Un informe, publicado a finales de 2022 por el Observatorio Argentinos por la Educación y el Centro de Implementación de Políticas Públicas para la Equidad y el Crecimiento (Cippec), señalaba que en los últimos años cada vez más alumnos finalizaban el colegio secundario, pero a su vez, cada vez menos consiguen un trabajo de calidad.
Según los realizadores del estudio, un trabajo de calidad es aquel empleo registrado y estable (es decir, con una carga horaria igual o superior a 30 horas semanales). Esta información fue obtenida de las Encuestas Permanente de Hogares (EPH) difundida de forma trimestral por el Indec. El informe hace comparativas con periodos de tres años, y el último considerado fue el año 2021.
Allí se puede ver una evolución en la cantidad de personas que finalizan el secundario, pero también se observa un marcado descenso en la cantidad de personas que se recibieron y consiguieron un trabajo de calidad.

Si se tiene en cuenta a los jóvenes de entre 18 y 24 años, pasó del 58,6% en el 2012 al 66,2% en el 2021, mientras que la cantidad de empleos de calidad que consiguieron, disminuyó del 27% al 13% respectivamente.
Algo similar ocurre en el universo de personas de entre 25 y 29 años. En 2012, del 70,4% de las personas con título secundario un 43% consiguió un empleo en blanco y de más de 30 horas semanales. Mientras que en 2021 hubo más egresos con un 72,3%, de los cuales sólo el 33% pudo lograr un trabajo de calidad.

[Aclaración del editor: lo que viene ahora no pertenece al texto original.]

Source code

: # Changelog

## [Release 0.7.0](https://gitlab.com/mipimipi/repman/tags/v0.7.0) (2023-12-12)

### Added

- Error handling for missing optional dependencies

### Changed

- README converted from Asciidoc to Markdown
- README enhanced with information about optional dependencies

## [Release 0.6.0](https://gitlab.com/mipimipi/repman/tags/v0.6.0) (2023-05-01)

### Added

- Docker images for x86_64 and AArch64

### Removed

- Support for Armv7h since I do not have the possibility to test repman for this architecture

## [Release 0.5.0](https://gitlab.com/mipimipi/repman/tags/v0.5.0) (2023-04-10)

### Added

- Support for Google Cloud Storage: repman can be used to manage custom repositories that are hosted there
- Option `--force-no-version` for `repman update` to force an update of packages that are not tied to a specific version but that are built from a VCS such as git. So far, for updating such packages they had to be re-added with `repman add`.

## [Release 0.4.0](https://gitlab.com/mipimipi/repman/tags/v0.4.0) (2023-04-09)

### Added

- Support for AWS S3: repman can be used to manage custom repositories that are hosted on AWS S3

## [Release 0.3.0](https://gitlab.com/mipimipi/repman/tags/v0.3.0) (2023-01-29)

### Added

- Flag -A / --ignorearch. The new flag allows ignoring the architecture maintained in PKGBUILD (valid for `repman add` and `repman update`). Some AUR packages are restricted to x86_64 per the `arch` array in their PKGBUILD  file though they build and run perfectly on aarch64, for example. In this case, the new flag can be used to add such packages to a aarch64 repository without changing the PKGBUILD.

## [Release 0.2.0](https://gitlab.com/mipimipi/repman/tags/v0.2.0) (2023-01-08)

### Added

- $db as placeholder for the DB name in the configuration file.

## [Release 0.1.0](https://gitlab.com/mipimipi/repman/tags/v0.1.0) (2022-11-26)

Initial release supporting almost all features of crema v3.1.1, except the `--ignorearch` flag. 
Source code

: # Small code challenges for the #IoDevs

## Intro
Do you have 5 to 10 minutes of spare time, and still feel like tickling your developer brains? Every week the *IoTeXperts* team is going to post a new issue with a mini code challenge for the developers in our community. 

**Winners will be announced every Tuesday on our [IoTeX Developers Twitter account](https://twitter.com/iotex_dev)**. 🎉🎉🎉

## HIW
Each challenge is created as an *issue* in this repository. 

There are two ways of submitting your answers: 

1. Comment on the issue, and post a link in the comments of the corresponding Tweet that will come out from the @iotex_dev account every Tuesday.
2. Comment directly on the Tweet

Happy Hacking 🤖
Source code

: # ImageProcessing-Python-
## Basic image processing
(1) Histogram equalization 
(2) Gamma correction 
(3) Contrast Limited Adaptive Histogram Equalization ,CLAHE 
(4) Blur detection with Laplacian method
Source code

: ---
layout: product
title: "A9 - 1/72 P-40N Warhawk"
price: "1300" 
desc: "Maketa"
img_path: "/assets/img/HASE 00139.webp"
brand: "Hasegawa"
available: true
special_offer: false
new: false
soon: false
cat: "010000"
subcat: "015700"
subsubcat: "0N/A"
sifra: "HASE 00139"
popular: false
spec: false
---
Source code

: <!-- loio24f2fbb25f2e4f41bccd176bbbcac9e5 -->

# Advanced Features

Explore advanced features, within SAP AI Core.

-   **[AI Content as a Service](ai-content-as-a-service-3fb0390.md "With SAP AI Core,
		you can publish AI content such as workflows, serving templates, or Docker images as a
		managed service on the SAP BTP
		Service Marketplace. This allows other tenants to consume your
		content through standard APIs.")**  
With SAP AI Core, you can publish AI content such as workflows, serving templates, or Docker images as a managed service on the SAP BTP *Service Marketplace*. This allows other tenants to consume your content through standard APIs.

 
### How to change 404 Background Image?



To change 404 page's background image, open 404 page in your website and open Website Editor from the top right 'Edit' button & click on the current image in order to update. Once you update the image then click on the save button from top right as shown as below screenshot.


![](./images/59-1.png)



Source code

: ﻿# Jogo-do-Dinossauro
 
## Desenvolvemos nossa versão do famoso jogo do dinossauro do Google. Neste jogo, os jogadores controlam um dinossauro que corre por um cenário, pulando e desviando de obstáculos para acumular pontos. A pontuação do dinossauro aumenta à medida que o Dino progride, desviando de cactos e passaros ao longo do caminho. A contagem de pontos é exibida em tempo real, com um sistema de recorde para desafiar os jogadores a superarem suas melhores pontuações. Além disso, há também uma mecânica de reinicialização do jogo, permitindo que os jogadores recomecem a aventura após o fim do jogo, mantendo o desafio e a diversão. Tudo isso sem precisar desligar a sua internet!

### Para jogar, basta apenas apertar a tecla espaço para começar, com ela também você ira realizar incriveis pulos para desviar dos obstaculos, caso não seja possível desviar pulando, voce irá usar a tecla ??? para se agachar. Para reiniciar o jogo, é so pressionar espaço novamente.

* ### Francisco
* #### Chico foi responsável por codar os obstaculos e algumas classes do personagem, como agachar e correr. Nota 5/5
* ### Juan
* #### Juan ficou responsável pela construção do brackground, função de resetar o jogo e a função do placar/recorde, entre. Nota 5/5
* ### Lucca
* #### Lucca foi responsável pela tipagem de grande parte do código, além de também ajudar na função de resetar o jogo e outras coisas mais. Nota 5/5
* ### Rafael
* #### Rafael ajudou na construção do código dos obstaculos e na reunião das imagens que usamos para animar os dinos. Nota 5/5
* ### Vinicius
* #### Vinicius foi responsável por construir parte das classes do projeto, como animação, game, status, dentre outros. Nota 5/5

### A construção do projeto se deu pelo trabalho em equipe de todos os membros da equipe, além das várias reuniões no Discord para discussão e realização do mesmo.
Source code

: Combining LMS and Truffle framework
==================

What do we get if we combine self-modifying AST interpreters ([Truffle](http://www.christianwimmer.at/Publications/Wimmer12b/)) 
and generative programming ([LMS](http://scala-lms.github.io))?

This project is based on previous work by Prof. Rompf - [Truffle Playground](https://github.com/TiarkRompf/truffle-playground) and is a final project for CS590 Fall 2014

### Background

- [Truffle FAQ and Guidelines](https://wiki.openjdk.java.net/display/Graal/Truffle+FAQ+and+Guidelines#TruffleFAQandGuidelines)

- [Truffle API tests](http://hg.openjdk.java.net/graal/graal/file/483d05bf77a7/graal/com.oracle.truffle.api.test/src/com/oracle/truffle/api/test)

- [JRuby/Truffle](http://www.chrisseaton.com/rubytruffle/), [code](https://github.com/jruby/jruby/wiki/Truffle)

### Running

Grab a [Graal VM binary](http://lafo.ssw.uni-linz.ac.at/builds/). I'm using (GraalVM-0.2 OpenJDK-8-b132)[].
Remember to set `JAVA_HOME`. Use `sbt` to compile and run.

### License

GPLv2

Silvina del Pópolo, directora de Planificación de la Calidad Educativa de la Dirección General de Escuelas (DGE), señaló que son conscientes de la problemática y señalaron que el trabajo que se tiene que hacer, además de mantener una tasa alta de egresos, es a largo plazo para que los alumnos puedan planificar un proyecto de vida, y que no sólo transiten por la escuela.
“La tasa de egreso efectivo en Mendoza es del 75% y queremos que sea cada vez mayor. Con respecto al tema de inserción al mercado laboral, es cierto que desde la planificación de currículas tal vez no vaya con la suficiente velocidad para acompañar los cambios de paradigmas del trabajo que se van modificando de forma cada vez más constante“, explicó Del Pópolo.

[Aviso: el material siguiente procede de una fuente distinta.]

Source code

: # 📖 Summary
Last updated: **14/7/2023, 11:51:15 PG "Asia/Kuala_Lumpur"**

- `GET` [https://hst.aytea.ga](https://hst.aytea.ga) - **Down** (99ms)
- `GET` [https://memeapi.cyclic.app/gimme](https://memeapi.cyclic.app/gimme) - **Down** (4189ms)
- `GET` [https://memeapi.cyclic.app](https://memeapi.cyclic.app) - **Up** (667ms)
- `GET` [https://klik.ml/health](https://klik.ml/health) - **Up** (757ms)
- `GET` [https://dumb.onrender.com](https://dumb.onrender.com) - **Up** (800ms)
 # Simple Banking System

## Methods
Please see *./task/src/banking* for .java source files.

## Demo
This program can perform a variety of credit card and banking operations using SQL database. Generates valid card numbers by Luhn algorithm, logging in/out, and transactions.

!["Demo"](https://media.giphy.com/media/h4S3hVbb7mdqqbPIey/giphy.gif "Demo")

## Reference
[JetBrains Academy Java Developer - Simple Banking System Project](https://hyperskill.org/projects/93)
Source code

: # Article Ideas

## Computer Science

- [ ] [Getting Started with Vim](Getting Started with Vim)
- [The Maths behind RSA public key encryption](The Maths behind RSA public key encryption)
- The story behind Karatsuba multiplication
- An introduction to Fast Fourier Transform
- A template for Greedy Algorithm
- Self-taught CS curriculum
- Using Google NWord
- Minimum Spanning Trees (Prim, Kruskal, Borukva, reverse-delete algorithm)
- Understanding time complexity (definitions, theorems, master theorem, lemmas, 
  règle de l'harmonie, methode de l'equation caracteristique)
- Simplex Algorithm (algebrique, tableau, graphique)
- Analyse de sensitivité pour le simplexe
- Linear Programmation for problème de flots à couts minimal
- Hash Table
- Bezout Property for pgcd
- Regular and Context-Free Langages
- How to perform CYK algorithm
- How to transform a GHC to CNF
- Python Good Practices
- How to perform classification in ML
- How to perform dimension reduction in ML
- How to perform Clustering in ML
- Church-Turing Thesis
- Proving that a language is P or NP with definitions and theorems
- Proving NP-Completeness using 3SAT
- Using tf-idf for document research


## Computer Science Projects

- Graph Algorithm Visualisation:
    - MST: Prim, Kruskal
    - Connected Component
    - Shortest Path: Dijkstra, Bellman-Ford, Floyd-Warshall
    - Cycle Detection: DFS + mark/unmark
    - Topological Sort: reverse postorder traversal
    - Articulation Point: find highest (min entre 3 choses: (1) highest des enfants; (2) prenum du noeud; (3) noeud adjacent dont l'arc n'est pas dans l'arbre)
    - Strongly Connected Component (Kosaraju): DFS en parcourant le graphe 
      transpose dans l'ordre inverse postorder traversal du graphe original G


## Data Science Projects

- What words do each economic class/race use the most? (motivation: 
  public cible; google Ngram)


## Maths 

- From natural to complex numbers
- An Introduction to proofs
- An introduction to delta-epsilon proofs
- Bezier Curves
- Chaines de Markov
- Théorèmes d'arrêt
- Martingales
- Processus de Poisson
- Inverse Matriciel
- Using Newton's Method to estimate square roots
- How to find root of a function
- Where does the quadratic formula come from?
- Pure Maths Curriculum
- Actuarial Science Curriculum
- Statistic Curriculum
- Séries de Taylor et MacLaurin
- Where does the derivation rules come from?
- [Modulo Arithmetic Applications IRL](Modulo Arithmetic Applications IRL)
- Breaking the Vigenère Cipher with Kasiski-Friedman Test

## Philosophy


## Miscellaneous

Desde la DGE reconocen además que aún falta información precisa para poder hoy trabajar en los colegios herramientas para los empleos que más salida tengan en los próximos 30 años.
“Hay pequeñas elecciones que toman los alumnos sin darse cuenta, como que modalidad quieren estudiar, que afectarán su su futuro. Hay que entrenar a los estudiantes en decisiones pequeñas para que cuando salgan al mundo puedan elegir las mejores alternativas para ellos“, indicó Del Pópolo.

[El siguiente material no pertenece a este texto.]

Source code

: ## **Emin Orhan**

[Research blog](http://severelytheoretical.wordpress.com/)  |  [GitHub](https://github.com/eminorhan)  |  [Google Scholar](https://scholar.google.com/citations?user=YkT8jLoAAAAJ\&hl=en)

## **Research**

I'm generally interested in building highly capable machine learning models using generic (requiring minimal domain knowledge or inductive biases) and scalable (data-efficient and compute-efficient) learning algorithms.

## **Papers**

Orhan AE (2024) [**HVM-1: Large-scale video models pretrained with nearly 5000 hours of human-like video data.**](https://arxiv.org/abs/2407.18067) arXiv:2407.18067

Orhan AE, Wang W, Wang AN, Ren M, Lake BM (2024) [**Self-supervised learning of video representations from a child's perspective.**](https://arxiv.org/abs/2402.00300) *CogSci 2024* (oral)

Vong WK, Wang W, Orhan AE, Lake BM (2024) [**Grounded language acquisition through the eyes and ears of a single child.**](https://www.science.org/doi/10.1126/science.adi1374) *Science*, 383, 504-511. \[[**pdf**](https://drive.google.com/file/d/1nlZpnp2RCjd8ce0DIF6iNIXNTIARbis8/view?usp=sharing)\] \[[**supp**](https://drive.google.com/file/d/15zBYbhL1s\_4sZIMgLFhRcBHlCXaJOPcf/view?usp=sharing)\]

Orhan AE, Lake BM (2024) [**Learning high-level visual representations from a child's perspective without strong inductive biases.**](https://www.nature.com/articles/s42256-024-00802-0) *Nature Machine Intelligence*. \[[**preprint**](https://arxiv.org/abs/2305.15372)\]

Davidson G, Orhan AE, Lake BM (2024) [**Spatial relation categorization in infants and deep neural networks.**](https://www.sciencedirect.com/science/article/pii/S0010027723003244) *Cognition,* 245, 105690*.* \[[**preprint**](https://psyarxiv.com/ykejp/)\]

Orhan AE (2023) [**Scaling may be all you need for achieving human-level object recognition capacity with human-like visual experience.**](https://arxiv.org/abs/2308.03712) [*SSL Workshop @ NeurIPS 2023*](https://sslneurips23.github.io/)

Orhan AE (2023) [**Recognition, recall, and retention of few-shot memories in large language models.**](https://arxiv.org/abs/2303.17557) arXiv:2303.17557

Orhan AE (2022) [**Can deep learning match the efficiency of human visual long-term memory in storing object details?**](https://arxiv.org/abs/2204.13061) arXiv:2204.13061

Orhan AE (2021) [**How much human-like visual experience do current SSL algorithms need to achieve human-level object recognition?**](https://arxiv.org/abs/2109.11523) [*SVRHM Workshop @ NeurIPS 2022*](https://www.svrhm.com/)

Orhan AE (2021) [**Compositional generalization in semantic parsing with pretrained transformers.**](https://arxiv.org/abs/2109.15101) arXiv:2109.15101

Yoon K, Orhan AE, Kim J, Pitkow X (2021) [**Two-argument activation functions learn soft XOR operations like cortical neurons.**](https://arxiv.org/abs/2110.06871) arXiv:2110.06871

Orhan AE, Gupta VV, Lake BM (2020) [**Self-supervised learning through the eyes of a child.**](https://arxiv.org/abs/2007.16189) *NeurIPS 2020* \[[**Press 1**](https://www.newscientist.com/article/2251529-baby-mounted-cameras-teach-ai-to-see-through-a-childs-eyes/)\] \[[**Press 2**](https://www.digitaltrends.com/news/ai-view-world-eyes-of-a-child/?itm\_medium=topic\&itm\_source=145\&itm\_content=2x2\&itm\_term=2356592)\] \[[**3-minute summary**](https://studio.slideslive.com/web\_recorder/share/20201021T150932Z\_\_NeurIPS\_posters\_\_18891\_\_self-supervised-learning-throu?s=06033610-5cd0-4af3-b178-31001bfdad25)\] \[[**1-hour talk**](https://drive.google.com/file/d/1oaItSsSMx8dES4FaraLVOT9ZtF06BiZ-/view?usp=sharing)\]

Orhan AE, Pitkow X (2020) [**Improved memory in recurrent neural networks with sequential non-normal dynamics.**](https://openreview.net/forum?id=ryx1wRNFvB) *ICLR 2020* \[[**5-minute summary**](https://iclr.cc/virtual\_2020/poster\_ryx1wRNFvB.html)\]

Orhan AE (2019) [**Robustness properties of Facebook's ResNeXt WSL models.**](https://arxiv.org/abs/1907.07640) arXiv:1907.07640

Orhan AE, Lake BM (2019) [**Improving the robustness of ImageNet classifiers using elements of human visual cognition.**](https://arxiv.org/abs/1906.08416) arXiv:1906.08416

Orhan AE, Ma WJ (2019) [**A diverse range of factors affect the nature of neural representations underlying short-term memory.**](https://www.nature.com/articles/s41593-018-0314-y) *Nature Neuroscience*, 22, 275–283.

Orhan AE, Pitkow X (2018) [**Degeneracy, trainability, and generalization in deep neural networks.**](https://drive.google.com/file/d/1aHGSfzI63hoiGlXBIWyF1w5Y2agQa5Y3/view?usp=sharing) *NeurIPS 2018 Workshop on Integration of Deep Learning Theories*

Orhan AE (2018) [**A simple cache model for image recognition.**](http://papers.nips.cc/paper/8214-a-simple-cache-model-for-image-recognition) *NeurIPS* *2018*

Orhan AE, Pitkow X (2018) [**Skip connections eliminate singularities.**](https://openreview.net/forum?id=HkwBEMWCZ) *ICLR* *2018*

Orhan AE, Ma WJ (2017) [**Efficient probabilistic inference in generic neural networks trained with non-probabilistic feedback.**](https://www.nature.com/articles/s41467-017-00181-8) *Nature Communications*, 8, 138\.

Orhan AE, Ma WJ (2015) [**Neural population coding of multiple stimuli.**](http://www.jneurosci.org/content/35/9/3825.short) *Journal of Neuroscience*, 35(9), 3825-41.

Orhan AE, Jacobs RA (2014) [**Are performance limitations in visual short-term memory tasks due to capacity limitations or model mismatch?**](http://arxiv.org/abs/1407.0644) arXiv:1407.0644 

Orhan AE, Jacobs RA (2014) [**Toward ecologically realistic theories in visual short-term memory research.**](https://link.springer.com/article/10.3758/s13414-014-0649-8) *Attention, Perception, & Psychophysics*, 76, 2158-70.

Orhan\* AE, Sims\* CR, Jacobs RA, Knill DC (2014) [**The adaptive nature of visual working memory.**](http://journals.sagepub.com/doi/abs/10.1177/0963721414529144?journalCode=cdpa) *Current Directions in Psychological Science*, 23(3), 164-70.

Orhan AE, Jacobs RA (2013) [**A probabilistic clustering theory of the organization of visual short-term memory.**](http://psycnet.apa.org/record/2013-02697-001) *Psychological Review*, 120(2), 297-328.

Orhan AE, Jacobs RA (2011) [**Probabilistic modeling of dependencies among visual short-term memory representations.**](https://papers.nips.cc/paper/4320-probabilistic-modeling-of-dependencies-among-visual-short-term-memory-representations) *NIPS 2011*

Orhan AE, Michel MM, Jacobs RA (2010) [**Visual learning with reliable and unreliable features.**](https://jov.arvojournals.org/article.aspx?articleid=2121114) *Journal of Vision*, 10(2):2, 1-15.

En este sentido, y como una solución más integral, la DGE, propone la enseñanza de habilidades blandas que tengan que ver con habilidades emocionales y cognitivas desde edades tempranas.
“Lograr incorporar nuevas habilidades, principalmente desde edades tempranas, seguramente haran la diferencia en un futuro. Es la mejor herramienta que tenemos en nuestras manos y debemos aprovecharla”, señalaron.